Lia – Capítulo 38

Ali sentada, um tanto protegida da luz do sol forte que de resto torrava o mundo inteiro, fazia a grama parecer pintada a giz de cera, refletia nas lajotas e na água, quase cegava. Ali sentada em paz, Lia começava a ver as bundas dos meninos.

Era a única menina. As outras todas fugiram da raia. Desistiram antes mesmo de começar. Até por isso ela tinha que continuar. Não podia desistir a uma hora dessas. Ela precisava ser a última.

Estava calma. Apesar de alguns já terem cedido à angústia, à dificuldade de se manter naquela posição. Apesar de da maioria já se verem as bundas contra o sol. Lia estava calma. Piscava lentamente, mantendo os olhos fechados por bastante tempo, mas sempre abrindo de volta, mesmo com a ardência que ia ficando cada vez maior. Era só você se interessar pela ardência. Não tentar brigar com ela. Não se deixar irritar pela irritação. Era só você ficar como que olhando aquela sensação e prestando atenção nos detalhes. Ela simplesmente virava uma coisa a mais no mundo. Um objeto. Um entorno.

A ardência nos olhos.

O peso no peito.

A leveza no crânio. Mãos enrugadas pela umidade.
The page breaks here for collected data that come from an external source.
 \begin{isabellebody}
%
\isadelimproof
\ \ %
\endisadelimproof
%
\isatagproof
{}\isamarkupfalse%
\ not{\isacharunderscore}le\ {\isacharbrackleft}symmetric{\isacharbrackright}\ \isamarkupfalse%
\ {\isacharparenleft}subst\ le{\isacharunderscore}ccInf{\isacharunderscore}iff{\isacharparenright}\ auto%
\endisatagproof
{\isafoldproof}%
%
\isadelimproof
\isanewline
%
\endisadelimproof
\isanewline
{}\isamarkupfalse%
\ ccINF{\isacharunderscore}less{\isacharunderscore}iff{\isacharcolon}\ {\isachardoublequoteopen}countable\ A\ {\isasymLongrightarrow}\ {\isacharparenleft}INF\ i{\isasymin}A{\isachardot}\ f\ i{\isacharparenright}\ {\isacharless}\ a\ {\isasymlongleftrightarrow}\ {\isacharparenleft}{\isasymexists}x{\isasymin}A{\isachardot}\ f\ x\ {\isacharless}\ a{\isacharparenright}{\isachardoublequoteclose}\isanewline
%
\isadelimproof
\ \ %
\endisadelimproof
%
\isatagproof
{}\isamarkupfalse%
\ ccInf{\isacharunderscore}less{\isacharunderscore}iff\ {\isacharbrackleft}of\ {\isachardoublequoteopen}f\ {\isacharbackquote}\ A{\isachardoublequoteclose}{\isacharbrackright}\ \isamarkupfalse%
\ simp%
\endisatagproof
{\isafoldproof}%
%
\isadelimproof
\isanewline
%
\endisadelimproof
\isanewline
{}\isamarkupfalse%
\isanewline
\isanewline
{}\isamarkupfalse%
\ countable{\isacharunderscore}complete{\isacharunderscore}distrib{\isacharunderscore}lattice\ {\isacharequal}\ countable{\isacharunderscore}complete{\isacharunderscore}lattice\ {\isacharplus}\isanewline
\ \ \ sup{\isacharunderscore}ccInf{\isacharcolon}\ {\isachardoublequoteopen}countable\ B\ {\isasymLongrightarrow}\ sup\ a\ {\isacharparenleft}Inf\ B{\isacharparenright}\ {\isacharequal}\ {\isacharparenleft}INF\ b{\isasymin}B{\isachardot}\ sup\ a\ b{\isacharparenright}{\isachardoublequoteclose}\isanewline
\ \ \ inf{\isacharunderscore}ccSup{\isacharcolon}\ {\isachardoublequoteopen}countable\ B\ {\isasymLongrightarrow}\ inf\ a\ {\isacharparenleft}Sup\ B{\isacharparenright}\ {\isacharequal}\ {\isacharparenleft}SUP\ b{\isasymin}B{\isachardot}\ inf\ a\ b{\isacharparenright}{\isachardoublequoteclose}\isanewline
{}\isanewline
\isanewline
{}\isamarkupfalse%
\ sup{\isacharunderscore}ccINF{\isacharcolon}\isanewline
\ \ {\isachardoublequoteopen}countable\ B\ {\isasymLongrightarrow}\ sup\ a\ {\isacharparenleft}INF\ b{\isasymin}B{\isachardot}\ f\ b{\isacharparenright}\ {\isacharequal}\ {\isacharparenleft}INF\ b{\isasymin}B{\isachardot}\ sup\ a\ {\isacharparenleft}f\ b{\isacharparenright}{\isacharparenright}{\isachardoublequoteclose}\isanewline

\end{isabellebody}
Ela mexeu de leve a mão direita e passou a ponta do polegar pela lateral do indicador. Foi um erro. Arrepio. Repulsa. Era mais difícil ignorar esse tipo de repulsa do que as outras sensações. Seu coração acelerou um pouquinho. E era exatamente disso que ela não precisava aqui.

Bundas.

Mais uma agora, bem perto dela. O Rodrigo. Agitação da superfície.
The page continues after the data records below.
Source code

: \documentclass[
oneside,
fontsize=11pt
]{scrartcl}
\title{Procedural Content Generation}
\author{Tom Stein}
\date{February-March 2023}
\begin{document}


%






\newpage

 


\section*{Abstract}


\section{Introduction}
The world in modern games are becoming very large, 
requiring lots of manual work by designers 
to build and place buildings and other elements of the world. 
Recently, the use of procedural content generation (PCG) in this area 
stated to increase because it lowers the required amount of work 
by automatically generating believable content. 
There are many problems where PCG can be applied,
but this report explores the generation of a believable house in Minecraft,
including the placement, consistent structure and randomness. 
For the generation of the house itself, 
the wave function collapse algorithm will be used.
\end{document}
Ela não queria começar a pensar no quanto estava ficando difícil. Queria simplesmente se manter calma, inabalada. Era o único jeito, ela sabia.

Sabia que era menor que eles. Sabia que era mais fraca. Fisicamente. Sabia que era a única menina e precisava ser a última. Sabia que tinha que ser na base da força de vontade e da paciência. Sabia que tinha que fingir que não se incomodava, e que esse era o único jeito de não se incomodar de verdade.

Agora era só o Flávio na frente dela. Com uma careta horrorosa. Se contorcendo de um jeito cada vez mais pronunciado. Tentando nem olhar na direção da Lia. O Flávio ia virar bunda em questão de segundos.

Pronto.

Subiu.

Ela quase foi atrás. Aliviada. Mas ainda não. Precisava de uns segundos a mais. Precisava esfregar a superioridade na cara daqueles bundinhas. Precisava lembrar de não puxar o ar de maneira desesperada quando voltasse também à superfície. O Marlos estava marcando o tempo.

Lia não sabia. Mas já passava agora de um minuto e meio.

Estava explodindo por dentro.

Mas quem olhasse da beira da piscina veria apenas uma menina sentada tranquilamente no fundo, mal tocada pela luz do sol que se filtrava na água agitada pelos braços dos meninos que boiavam.

Ligeiro sorriso. Olhos fechados.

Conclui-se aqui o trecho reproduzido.